In their flight they were joined by the western Scots whom they had mingled with in the troubled days before the Rising. Just as Scotland had proved a safe haven for the Ulster Scots in times of persecution, such as the forcing of the ‘Black Oath’ in the 1630s, now Ulster proved a refuge for the Scots. The experience of persecution and flight across the North Channel, in both directions, was a regular occurrence in the period. It became a common and shared experience of the lowland Scots on each side of the Channel, their frequent crossings rendering the short stretch of sea little more than an inconvenience.
Within days of the battle the Lord Lieutenant in Ireland ordered ‘any of His Majesty’s frigates now at Dublin to lie between the north of Ireland and Scotland, and to take account of all who pass those seas’. His worries were based on the unity of purpose between the Scots, complaining that in Ulster ‘there certainly are many as ill inclined as those in rebellion in Scotland’. The artificial blockade created by the king’s ships sailing out of Dublin to patrol the North Channel was easily breached. Covenanters were already passing into Ulster, including ‘ministers, come out of Scotland, who have a great concourse of people that follow them and hear them preach all manner of sedition’. By the New Year in 1667 it was reported that ‘Scots who were in the late insurrection there have got over to Ireland in spite of vigilance at the ports. A boat was found without owner or pretender lately in Glenarm creek, which we suspect landed some of them’.
‘Great disorder among the Scotch’
In the late 1660s and early 1670s the Ulster Scots still resolutely refused to conform to the established episcopal church. The ministers ejected in 1661 still attracted large crowds of people to the fields, hills and ‘solitary places’, motivated by their belief that Presbyterian Church government was divinely ordained and conformity to episcopacy sinful. Rullion Green, and the persecutions which followed it, tended to sustain the Covenanters’ resolution rather than quench it. The bishops still nurtured the belief that the rising was ‘either born in Ireland or put to nurse there’ and that its aftermath brought ‘factious preachers which run out of Scotland, like wild boars hunted out of a forest and throw their foam of seditious doctrine among the people’.

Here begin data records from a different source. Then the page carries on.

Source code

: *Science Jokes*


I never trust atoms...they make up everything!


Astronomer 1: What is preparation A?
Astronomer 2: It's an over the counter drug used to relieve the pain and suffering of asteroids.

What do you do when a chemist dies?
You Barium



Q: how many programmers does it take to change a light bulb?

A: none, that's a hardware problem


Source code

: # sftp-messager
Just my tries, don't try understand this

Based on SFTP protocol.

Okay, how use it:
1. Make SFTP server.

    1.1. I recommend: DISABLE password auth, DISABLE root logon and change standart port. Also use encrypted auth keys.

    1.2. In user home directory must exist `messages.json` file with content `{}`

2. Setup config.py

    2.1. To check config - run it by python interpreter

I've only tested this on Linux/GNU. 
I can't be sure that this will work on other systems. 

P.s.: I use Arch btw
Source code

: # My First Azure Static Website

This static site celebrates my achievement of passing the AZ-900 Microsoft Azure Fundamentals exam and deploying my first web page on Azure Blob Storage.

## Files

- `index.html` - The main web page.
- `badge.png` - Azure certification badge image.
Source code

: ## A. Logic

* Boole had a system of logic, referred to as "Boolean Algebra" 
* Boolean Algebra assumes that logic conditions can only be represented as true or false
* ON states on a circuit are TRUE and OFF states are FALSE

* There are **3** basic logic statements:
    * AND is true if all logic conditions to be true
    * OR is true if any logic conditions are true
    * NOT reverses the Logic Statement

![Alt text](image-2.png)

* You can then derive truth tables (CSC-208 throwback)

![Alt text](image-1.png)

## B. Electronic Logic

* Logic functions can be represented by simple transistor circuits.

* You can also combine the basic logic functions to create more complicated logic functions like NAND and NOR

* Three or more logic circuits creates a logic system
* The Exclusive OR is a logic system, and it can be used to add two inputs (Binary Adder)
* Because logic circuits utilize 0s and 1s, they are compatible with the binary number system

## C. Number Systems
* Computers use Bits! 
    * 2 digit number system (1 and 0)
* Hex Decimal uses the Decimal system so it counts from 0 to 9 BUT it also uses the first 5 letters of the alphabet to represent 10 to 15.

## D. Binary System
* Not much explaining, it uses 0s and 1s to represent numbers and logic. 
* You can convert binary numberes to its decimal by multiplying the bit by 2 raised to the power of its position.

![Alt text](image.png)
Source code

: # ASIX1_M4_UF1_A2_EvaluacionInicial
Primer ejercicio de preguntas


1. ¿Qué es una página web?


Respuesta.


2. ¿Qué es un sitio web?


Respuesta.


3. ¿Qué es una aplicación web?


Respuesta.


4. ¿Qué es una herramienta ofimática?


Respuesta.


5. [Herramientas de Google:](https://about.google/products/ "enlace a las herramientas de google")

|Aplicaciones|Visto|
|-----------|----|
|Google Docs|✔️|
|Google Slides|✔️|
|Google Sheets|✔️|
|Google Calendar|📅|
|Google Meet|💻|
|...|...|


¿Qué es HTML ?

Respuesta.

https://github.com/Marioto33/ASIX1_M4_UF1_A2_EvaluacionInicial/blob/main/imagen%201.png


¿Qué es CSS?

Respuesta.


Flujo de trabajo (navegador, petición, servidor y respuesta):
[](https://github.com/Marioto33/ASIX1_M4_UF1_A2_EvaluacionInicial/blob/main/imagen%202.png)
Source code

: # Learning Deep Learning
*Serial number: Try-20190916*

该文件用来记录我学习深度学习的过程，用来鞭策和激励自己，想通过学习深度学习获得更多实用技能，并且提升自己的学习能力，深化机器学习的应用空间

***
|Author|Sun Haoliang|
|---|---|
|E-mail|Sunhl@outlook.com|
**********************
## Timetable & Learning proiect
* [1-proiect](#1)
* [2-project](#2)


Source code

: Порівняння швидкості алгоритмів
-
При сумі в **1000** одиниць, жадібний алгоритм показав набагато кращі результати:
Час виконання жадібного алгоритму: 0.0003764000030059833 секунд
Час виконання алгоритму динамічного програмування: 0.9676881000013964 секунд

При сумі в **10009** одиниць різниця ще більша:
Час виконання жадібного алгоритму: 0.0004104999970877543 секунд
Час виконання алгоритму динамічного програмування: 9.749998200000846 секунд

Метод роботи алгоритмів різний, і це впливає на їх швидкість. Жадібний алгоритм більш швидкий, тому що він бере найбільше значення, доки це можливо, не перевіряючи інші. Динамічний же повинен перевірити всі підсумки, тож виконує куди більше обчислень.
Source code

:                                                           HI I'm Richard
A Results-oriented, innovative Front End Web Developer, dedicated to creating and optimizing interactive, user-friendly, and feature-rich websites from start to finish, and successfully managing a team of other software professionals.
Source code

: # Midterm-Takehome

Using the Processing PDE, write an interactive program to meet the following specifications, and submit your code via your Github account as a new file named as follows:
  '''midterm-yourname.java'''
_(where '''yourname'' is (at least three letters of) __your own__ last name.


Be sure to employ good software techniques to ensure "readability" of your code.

The influence of Scottish ministers in Ulster was only one part of the problem the established church and state authorities faced. Across all of Ulster the deposed Presbyterian ministers, as well as those recently arrived from Scotland, were preaching in outdoor conventicles which were too large and frequent to be dealt with in any effective way. The Lord Lieutenant Ormond recognised the problem stating that ‘It is not strange that the non-conformists in the north of Ireland when they are more numerous and united should assume more boldness in their meetings than in other places’.
Cairncastle and Carrickfergus
The authorities also began to grow concerned at reports that the Ulster Scots were again publicly renewing the Covenant. In the late summer of 1668 a large conventicle was held during the night in Cairncastle, county Antrim. Four local Presbyterian ministers were involved, preaching to a large gathering that had travelled from Coleraine, Carrickfergus, Antrim and Belfast. The people were called on to subscribe the Covenant and reported to have been urged ‘to stand to the Covenant, and not yield to the government’, the ministers telling them, ‘that God would fight their quarrel’. By late December of 1668 Ormond was warned that there was ‘great disorder among the Scotch... all those Scottish ministers that were silenced here and afterwards sent to Scotland by your Grace’s command are now returned and in all places preach up the Covenant very openly and with a boldness in my mind very dangerous’.
The threat of another rising developing out of the unrest amongst the Covenanters in Ulster preyed on the mind of government officials. Charles II had been informed of the discontent of the Ulster Scots and the Lord Lieutenant Ormond openly speculated that the field meetings could act as a prelude to something much more serious. In Ulster, he reported, ‘the preaching up of the Covenant so boldly and so frequently and in so many places is a degree beyond conventicling and is the next immediate step to active rebellion’.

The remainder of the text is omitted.